Among the records below, which lines contain the string "thoughts"? Report them.

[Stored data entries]

——

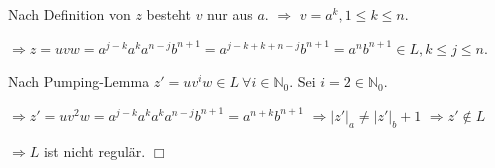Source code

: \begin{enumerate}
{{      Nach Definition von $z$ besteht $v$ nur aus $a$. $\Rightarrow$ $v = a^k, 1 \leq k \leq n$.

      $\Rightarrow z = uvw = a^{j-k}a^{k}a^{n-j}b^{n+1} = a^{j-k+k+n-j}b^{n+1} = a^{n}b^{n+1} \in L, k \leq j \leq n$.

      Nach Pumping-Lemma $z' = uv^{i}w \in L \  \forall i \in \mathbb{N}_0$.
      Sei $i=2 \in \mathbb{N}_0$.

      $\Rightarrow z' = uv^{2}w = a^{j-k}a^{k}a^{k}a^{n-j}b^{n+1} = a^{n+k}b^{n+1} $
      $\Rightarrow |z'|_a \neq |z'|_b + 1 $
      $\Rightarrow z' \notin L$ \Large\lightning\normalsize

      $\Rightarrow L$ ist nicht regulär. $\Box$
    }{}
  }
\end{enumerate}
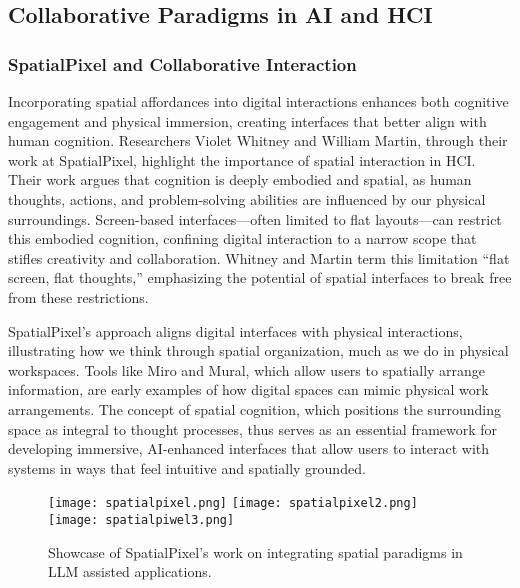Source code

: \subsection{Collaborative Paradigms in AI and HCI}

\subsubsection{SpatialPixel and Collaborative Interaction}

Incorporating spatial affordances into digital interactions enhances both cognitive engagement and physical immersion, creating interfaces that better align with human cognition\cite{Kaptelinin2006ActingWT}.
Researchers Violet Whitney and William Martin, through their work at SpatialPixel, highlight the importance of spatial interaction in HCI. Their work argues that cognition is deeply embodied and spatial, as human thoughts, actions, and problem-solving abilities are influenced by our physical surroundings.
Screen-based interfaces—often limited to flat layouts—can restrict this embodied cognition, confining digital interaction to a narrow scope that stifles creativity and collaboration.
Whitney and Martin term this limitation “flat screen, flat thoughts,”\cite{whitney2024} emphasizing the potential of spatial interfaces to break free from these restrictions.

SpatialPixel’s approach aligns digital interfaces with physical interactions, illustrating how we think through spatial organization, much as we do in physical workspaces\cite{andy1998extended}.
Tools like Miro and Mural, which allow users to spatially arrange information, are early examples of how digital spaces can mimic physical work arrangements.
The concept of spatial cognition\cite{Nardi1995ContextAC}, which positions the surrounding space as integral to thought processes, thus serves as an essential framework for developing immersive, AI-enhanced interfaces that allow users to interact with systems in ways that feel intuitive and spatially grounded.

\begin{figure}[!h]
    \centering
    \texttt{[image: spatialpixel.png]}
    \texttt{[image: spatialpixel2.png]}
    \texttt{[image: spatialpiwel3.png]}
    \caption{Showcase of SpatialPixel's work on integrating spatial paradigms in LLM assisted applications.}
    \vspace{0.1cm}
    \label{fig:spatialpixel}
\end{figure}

——

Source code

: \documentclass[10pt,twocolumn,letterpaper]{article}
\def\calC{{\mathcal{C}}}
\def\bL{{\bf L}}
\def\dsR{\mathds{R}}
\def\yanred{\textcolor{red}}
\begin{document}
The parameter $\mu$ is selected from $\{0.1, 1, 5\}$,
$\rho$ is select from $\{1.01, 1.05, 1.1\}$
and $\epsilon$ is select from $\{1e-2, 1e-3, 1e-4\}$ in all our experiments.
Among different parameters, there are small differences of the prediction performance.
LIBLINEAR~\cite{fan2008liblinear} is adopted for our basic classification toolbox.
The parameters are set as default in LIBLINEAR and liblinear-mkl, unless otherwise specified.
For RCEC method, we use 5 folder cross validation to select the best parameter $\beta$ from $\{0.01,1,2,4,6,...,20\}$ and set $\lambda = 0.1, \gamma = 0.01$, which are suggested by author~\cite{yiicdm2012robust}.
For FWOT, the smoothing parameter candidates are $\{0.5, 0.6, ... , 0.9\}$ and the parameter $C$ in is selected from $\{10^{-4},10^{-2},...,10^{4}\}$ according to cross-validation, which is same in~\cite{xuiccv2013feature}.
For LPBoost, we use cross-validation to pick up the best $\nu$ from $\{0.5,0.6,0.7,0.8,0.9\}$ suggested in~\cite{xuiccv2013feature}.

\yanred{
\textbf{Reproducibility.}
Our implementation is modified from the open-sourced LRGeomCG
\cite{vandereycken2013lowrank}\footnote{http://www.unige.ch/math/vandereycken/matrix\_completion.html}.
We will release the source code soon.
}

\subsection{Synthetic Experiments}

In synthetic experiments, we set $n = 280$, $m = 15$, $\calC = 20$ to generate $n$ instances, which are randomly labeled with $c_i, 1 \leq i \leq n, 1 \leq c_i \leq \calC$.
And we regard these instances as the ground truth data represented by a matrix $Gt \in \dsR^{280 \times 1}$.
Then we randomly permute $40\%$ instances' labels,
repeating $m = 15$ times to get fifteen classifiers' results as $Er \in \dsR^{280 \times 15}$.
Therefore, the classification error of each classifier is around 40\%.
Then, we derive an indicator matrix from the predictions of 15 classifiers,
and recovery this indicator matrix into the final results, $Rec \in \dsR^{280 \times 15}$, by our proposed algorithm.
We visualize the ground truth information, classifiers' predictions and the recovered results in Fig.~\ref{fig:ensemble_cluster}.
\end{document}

——

_Task result_
Researchers Violet Whitney and William Martin, through their work at SpatialPixel, highlight the importance of spatial interaction in HCI. Their work argues that cognition is deeply embodied and spatial, as human thoughts, actions, and problem-solving abilities are influenced by our physical surroundings.
Whitney and Martin term this limitation “flat screen, flat thoughts,”\cite{whitney2024} emphasizing the potential of spatial interfaces to break free from these restrictions.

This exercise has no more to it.